From Caticlan, take a tricycle to the port, where you will ride a boat for 15 minutes to Boracay. Allot P200 for this ride as boat fare is P25, terminal fee is P100, and environmental fee is P75. Boats crossing from the mainland are usually available from 5 am to 9 or 10 pm. Once you reach the island, you can easily take a tricycle to your accommodation. Fare usually starts at P20 and varies depending on how far your accommodation is. (READ: 8 beautiful white PH beaches perfect for barefoot walking)
Where to sleep
Boracay need not be expensive. If you are traveling alone, you can easily score a dorm bed at a hostel for P400, and the price can even get lower during off-peak season (usually July to October). There are also residential homes with extra rooms that accept tourists for low prices, and where you can walk in without a reservation. You have to be willing to walk or take a tricycle to Boracay’s main attraction, White Beach, though. White Beach is four-kilometer stretch of powdery white sand and crystal-clear waters, divided into Station 1 (with big beachfront and luxury hotels), Station 2 (where the malls and other shopping establishments usually are), and Station 3 (quieter, and with more budget accommodations).
And, while there are many accommodation options to choose from, why not choose those owned by locals, or those that are mindful of their environmental impact and/or are contributing to the community? Given the island’s environmental issues and social concerns like indigenous land ownership, your choices as a tourist can help preserve the island’s beauty as well as give back to the local community. (READ: 6 travel mistakes that harm beautiful destinations)
Below are some recommended places:
- Mad Monkey Hostel Boracay- Recently opened last 2016, Mad Monkey Hostel is a party hostel with beds usually at P600 during peak season.

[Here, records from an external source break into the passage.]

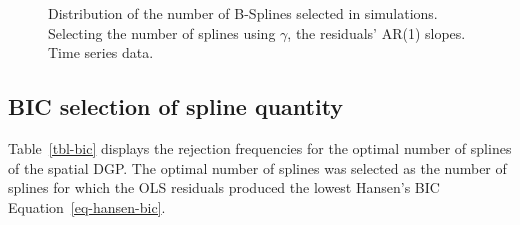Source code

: \documentclass[
]{article}
\begin{document}
\begin{figure}

\begin{minipage}[t]{0.50\linewidth}

{\centering 


}

\end{minipage}%
%
\begin{minipage}[t]{0.50\linewidth}

{\centering 


}

\end{minipage}%

\caption{\label{fig-gamma-splines-ts}Distribution of the number of
B-Splines selected in simulations. Selecting the number of splines using
\(\gamma\), the residuals' AR(1) slopes. Time series data.}

\end{figure}

\hypertarget{bic-selection-of-spline-quantity}{%
\subsection{BIC selection of spline
quantity}\label{bic-selection-of-spline-quantity}}

Table~\ref{tbl-bic} displays the rejection frequencies for the optimal
number of splines of the spatial DGP. The optimal number of splines was
selected as the number of splines for which the OLS residuals produced
the lowest Hansen's BIC Equation~\ref{eq-hansen-bic}.
\end{document}
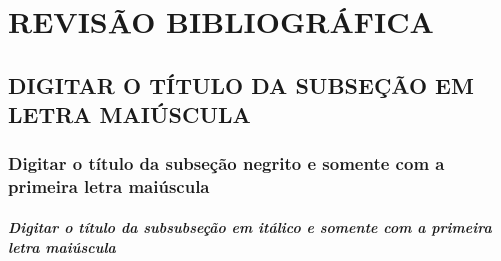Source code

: \chapter{REVISÃO BIBLIOGRÁFICA}\label{cap:ch2}  



\section{DIGITAR O TÍTULO DA SUBSEÇÃO EM LETRA MAIÚSCULA}\label{sec:ch2.1}



\subsection{\textbf{Digitar o título da subseção negrito e somente com a primeira letra maiúscula}}\label{subsec:ch2.1.1}



\subsubsection{\textit{Digitar o título da subsubseção em itálico e somente com a primeira letra maiúscula}}\label{subsubsec:ch2.1.1.1}

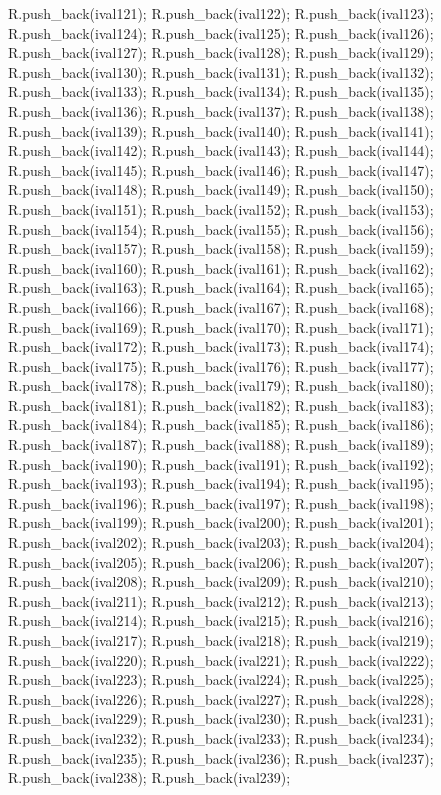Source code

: \begin{DoxyCode}
{R.push_back(ival121);
R.push_back(ival122);
R.push_back(ival123);
R.push_back(ival124);
R.push_back(ival125);
R.push_back(ival126);
R.push_back(ival127);
R.push_back(ival128);
R.push_back(ival129);
R.push_back(ival130);
R.push_back(ival131);
R.push_back(ival132);
R.push_back(ival133);
R.push_back(ival134);
R.push_back(ival135);
R.push_back(ival136);
R.push_back(ival137);
R.push_back(ival138);
R.push_back(ival139);
R.push_back(ival140);
R.push_back(ival141);
R.push_back(ival142);
R.push_back(ival143);
R.push_back(ival144);
R.push_back(ival145);
R.push_back(ival146);
R.push_back(ival147);
R.push_back(ival148);
R.push_back(ival149);
R.push_back(ival150);
R.push_back(ival151);
R.push_back(ival152);
R.push_back(ival153);
R.push_back(ival154);
R.push_back(ival155);
R.push_back(ival156);
R.push_back(ival157);
R.push_back(ival158);
R.push_back(ival159);
R.push_back(ival160);
R.push_back(ival161);
R.push_back(ival162);
R.push_back(ival163);
R.push_back(ival164);
R.push_back(ival165);
R.push_back(ival166);
R.push_back(ival167);
R.push_back(ival168);
R.push_back(ival169);
R.push_back(ival170);
R.push_back(ival171);
R.push_back(ival172);
R.push_back(ival173);
R.push_back(ival174);
R.push_back(ival175);
R.push_back(ival176);
R.push_back(ival177);
R.push_back(ival178);
R.push_back(ival179);
R.push_back(ival180);
R.push_back(ival181);
R.push_back(ival182);
R.push_back(ival183);
R.push_back(ival184);
R.push_back(ival185);
R.push_back(ival186);
R.push_back(ival187);
R.push_back(ival188);
R.push_back(ival189);
R.push_back(ival190);
R.push_back(ival191);
R.push_back(ival192);
R.push_back(ival193);
R.push_back(ival194);
R.push_back(ival195);
R.push_back(ival196);
R.push_back(ival197);
R.push_back(ival198);
R.push_back(ival199);
R.push_back(ival200);
R.push_back(ival201);
R.push_back(ival202);
R.push_back(ival203);
R.push_back(ival204);
R.push_back(ival205);
R.push_back(ival206);
R.push_back(ival207);
R.push_back(ival208);
R.push_back(ival209);
R.push_back(ival210);
R.push_back(ival211);
R.push_back(ival212);
R.push_back(ival213);
R.push_back(ival214);
R.push_back(ival215);
R.push_back(ival216);
R.push_back(ival217);
R.push_back(ival218);
R.push_back(ival219);
R.push_back(ival220);
R.push_back(ival221);
R.push_back(ival222);
R.push_back(ival223);
R.push_back(ival224);
R.push_back(ival225);
R.push_back(ival226);
R.push_back(ival227);
R.push_back(ival228);
R.push_back(ival229);
R.push_back(ival230);
R.push_back(ival231);
R.push_back(ival232);
R.push_back(ival233);
R.push_back(ival234);
R.push_back(ival235);
R.push_back(ival236);
R.push_back(ival237);
R.push_back(ival238);
R.push_back(ival239);
}
\end{DoxyCode}
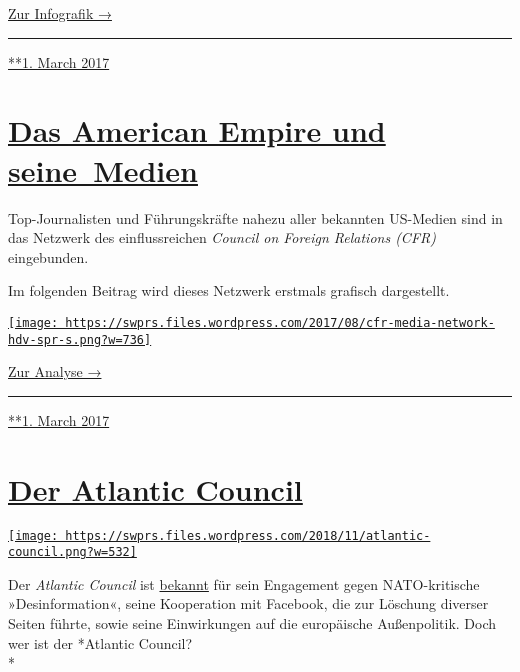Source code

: \href{https://swprs.org/netzwerk-medien-schweiz}{Zur Infografik →}

\begin{center}\rule{0.5\linewidth}{\linethickness}\end{center}

\href{https://swprs.org/2017/03/01/das-netzwerk/}{**1. March 2017}

\hypertarget{das-american-empire-und-seine-medien}{%
\section{\texorpdfstring{\href{https://swprs.org/2017/03/01/netzwerk-medien-usa/}{Das
American Empire und
seine~Medien}}{Das American Empire und seine~Medien}}\label{das-american-empire-und-seine-medien}}

Top-Journalisten und Führungskräfte nahezu aller bekannten US-Medien
sind in das Netz­werk des einflussreichen \emph{Council on Foreign
Relations (CFR)} eingebunden.

Im folgenden Beitrag wird dieses Netzwerk erstmals grafisch
dar­ge­stellt.

\href{https://swprs.org/das-american-empire-und-seine-medien/}{\texttt{[image: https://swprs.files.wordpress.com/2017/08/cfr-media-network-hdv-spr-s.png?w=736]}}

\href{https://swprs.org/das-american-empire-und-seine-medien/}{Zur
Analyse →}

\begin{center}\rule{0.5\linewidth}{\linethickness}\end{center}

\href{https://swprs.org/2017/03/01/netzwerk-medien-usa/}{**1. March
2017}

\hypertarget{der-atlantic-council}{%
\section{\texorpdfstring{\href{https://swprs.org/2017/03/01/der-atlantic-council/}{Der
Atlantic Council}}{Der Atlantic Council}}\label{der-atlantic-council}}

\href{https://swprs.org/2017/03/01/der-atlantic-council/}{\texttt{[image: https://swprs.files.wordpress.com/2018/11/atlantic-council.png?w=532]}}

Der \emph{Atlantic Council} ist
\href{https://www.rubikon.news/artikel/facebook-als-waffe}{bekannt} für
sein En­ga­ge­ment gegen NATO-kritische »Des­in­for­ma­tion«, seine
Kooperation mit Facebook, die zur Lö­schung diverser Seiten führte,
sowie seine Ein­wir­kungen auf die eu­ro­pä­ische Außen­politik. Doch
wer ist der *Atlantic Council?\\
*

The hostel has a track record of successful and regular community programs in its branches overseas, and is now initiating projects like funding equipment and supplies to Boracay schools in need.
- You can also look for budget rooms owned by locals on Airbnb. This Boracay Hillside Garden Retreat, for example, is good for two and is priced at P1,749. The same owner also has a property good for families.
- If you have a mid-range budget, consider eco-friendly resorts like Balinghai Beach Resort (rooms start above P3,000). And, if you can splurge, go for Shangri-la, for their support of local organizations’ environmental and social causes, and also for employing Atis, Boracay’s original residents and landowners. Rooms usually start above P15,000.
You can usually check if an accommodation is mindful of the environment or has community initiatives through their website or blog. You can also ask for recommendations at Boracay Beach Community’s Facebook group, which emphasizes sustainable tourism.
Water and outdoor activities
As Boracay’s main draw is its beaches, there is an abundance of water activities to choose from. You can start with island hopping (P1,400 usually with meal and with a guide) or just ask a boatman to take you to different islands (boat rental varies also depending on capacity, but price usually starts at P2,000). Snorkeling and cliff jumping are some other activities on the island hopping tour.
Island hopping also includes Puka Beach, Boracay’s second most well-known beach after White Beach. The sand here is not as fine as White Beach’s, but the beach is more quiet and pristine. Puka Beach is also accessible by tricycle if you want to go here only. (READ: Unspoiled white beaches: Visayas)
Different establishments and accommodations have also put a twist on island hopping. Mad Monkey Hostel, for example, offers a “Booze Cruise,” where you can drink unlimited cocktails during the tour. Some establishments also offer party cruises.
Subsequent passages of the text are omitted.